### WHAT YOU SHOULD DO
Word for word, restate the records that come next, omitting the images.

══════════════════════════════

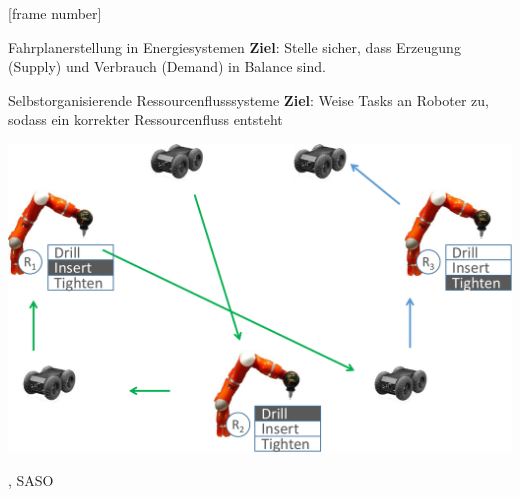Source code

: 

{

[frame number]{}



\begin{frame}{Fahrplanerstellung in Energiesystemen}
\textbf{Ziel}: Stelle sicher, dass \alert{Erzeugung} (Supply) und \alert{Verbrauch} (Demand) in Balance sind.

\end{frame}
}


\begin{frame}{Selbstorganisierende Ressourcenflusssysteme}
\textbf{Ziel}: Weise Tasks an Roboter zu, sodass ein korrekter \alert{Ressourcenfluss} entsteht
\begin{center}
\includegraphics[width=.7\textwidth]{img/produktionszelle.pdf}
\end{center}

\hfill \cite{seebach2010software}, SASO

\end{frame}

%
%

══════════════════════════════

### RESPONSE FOR THIS EXERCISE
Source code

: 

{

[frame number]{}



\begin{frame}{Fahrplanerstellung in Energiesystemen}
\textbf{Ziel}: Stelle sicher, dass \alert{Erzeugung} (Supply) und \alert{Verbrauch} (Demand) in Balance sind.

\end{frame}
}


\begin{frame}{Selbstorganisierende Ressourcenflusssysteme}
\textbf{Ziel}: Weise Tasks an Roboter zu, sodass ein korrekter \alert{Ressourcenfluss} entsteht
\begin{center}
\includegraphics[width=.7\textwidth]{img/produktionszelle.pdf}
\end{center}

\hfill \cite{seebach2010software}, SASO

\end{frame}

%
%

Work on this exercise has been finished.